** Opening Task data block **

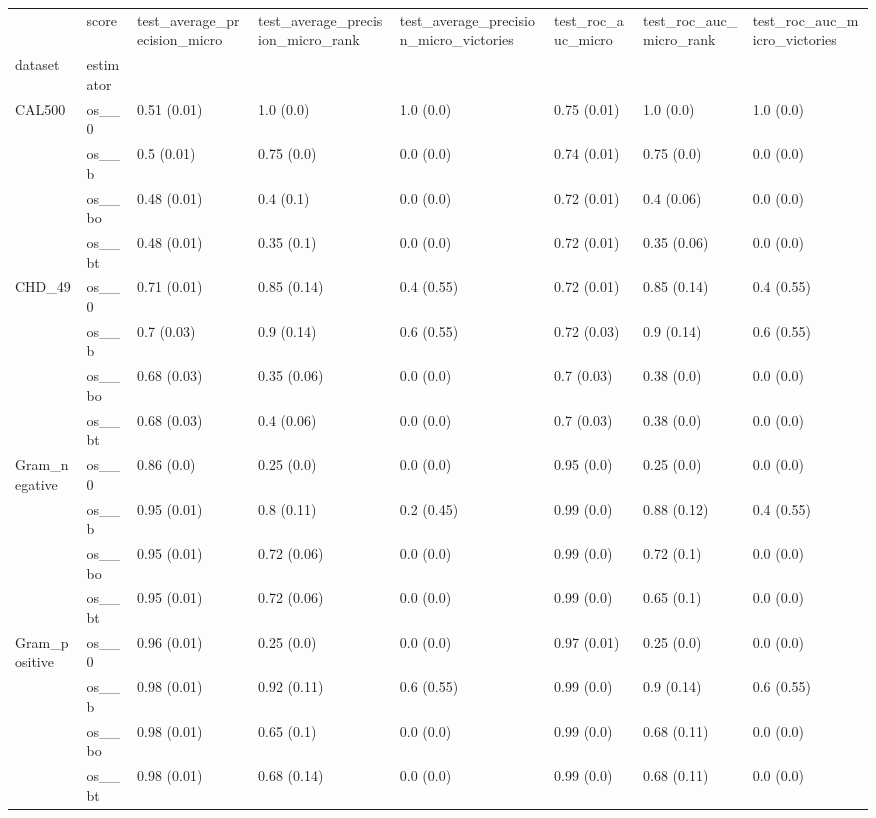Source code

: \begin{tabular}{llllllll}
\toprule
 & score & test_average_precision_micro & test_average_precision_micro_rank & test_average_precision_micro_victories & test_roc_auc_micro & test_roc_auc_micro_rank & test_roc_auc_micro_victories \\
dataset & estimator &  &  &  &  &  &  \\
\midrule
\multirow[t]{4}{*}{CAL500} & os__0 & 0.51 (0.01) & 1.0 (0.0) & 1.0 (0.0) & 0.75 (0.01) & 1.0 (0.0) & 1.0 (0.0) \\
 & os__b & 0.5 (0.01) & 0.75 (0.0) & 0.0 (0.0) & 0.74 (0.01) & 0.75 (0.0) & 0.0 (0.0) \\
 & os__bo & 0.48 (0.01) & 0.4 (0.1) & 0.0 (0.0) & 0.72 (0.01) & 0.4 (0.06) & 0.0 (0.0) \\
 & os__bt & 0.48 (0.01) & 0.35 (0.1) & 0.0 (0.0) & 0.72 (0.01) & 0.35 (0.06) & 0.0 (0.0) \\
\cline{1-8}
\multirow[t]{4}{*}{CHD_49} & os__0 & 0.71 (0.01) & 0.85 (0.14) & 0.4 (0.55) & 0.72 (0.01) & 0.85 (0.14) & 0.4 (0.55) \\
 & os__b & 0.7 (0.03) & 0.9 (0.14) & 0.6 (0.55) & 0.72 (0.03) & 0.9 (0.14) & 0.6 (0.55) \\
 & os__bo & 0.68 (0.03) & 0.35 (0.06) & 0.0 (0.0) & 0.7 (0.03) & 0.38 (0.0) & 0.0 (0.0) \\
 & os__bt & 0.68 (0.03) & 0.4 (0.06) & 0.0 (0.0) & 0.7 (0.03) & 0.38 (0.0) & 0.0 (0.0) \\
\cline{1-8}
\multirow[t]{4}{*}{Gram_negative} & os__0 & 0.86 (0.0) & 0.25 (0.0) & 0.0 (0.0) & 0.95 (0.0) & 0.25 (0.0) & 0.0 (0.0) \\
 & os__b & 0.95 (0.01) & 0.8 (0.11) & 0.2 (0.45) & 0.99 (0.0) & 0.88 (0.12) & 0.4 (0.55) \\
 & os__bo & 0.95 (0.01) & 0.72 (0.06) & 0.0 (0.0) & 0.99 (0.0) & 0.72 (0.1) & 0.0 (0.0) \\
 & os__bt & 0.95 (0.01) & 0.72 (0.06) & 0.0 (0.0) & 0.99 (0.0) & 0.65 (0.1) & 0.0 (0.0) \\
\cline{1-8}
\multirow[t]{4}{*}{Gram_positive} & os__0 & 0.96 (0.01) & 0.25 (0.0) & 0.0 (0.0) & 0.97 (0.01) & 0.25 (0.0) & 0.0 (0.0) \\
 & os__b & 0.98 (0.01) & 0.92 (0.11) & 0.6 (0.55) & 0.99 (0.0) & 0.9 (0.14) & 0.6 (0.55) \\
 & os__bo & 0.98 (0.01) & 0.65 (0.1) & 0.0 (0.0) & 0.99 (0.0) & 0.68 (0.11) & 0.0 (0.0) \\
 & os__bt & 0.98 (0.01) & 0.68 (0.14) & 0.0 (0.0) & 0.99 (0.0) & 0.68 (0.11) & 0.0 (0.0) \\

\end{tabular}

** Closing Task data block **

** Work to be completed **
For the string "tabular", tally the lines above that contain it and give only the figure.

** Result for this task **
2